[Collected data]

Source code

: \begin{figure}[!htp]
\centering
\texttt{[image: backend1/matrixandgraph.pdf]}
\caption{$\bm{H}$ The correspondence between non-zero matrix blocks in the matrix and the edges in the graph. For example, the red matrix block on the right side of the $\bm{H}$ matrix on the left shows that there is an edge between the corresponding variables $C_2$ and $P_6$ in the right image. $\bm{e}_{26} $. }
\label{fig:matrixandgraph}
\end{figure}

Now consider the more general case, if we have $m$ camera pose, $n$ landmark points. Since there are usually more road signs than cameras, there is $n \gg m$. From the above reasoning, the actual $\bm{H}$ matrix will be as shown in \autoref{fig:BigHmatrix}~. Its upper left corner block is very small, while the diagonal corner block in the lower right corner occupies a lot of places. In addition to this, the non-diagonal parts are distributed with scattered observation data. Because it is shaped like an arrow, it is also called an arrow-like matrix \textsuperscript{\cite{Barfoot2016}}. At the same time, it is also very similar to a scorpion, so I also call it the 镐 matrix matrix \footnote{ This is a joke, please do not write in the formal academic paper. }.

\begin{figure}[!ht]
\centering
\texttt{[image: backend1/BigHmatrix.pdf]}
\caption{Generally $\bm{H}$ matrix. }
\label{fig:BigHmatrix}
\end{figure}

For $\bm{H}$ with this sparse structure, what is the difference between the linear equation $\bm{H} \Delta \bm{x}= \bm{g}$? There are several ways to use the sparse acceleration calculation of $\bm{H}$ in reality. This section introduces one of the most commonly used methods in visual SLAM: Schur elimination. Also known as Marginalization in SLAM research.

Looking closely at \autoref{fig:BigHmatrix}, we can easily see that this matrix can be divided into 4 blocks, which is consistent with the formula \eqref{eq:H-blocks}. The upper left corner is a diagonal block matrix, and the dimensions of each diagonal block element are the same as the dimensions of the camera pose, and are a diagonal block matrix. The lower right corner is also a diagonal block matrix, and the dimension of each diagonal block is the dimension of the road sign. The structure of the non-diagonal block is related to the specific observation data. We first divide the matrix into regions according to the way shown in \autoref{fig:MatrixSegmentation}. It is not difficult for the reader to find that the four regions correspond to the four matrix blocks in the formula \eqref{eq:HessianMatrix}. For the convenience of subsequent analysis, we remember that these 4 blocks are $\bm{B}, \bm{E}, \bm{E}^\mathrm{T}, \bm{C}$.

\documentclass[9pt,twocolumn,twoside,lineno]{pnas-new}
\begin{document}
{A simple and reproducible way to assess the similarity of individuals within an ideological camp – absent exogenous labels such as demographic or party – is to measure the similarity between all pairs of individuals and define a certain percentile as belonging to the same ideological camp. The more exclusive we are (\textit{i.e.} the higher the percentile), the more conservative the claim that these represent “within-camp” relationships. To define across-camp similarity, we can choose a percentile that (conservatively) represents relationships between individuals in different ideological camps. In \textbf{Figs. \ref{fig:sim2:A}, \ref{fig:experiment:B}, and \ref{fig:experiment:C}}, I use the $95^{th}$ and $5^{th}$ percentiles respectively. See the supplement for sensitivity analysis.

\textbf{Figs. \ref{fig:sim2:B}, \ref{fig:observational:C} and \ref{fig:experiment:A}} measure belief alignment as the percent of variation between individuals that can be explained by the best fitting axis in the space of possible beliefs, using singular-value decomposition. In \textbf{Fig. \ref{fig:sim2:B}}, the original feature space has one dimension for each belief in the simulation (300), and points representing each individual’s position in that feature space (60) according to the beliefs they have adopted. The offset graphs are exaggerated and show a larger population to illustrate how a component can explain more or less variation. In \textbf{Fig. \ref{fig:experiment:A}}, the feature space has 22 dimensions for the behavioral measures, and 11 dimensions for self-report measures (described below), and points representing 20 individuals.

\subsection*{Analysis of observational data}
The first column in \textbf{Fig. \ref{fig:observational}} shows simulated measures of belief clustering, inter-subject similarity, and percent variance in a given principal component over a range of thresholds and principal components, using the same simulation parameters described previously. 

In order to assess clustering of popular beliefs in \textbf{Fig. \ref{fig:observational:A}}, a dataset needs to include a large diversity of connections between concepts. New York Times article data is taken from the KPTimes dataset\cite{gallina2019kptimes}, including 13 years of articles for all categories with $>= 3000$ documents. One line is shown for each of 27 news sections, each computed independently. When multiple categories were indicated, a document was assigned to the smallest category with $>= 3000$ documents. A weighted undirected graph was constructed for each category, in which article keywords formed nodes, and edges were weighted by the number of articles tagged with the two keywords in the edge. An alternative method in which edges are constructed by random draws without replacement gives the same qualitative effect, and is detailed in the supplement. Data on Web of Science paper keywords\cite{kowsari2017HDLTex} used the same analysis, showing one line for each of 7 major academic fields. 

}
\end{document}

### Assigned task
Your reply must be one number: the count of lines in the records above that contain the string "matrixandgraph".

### Task solution
2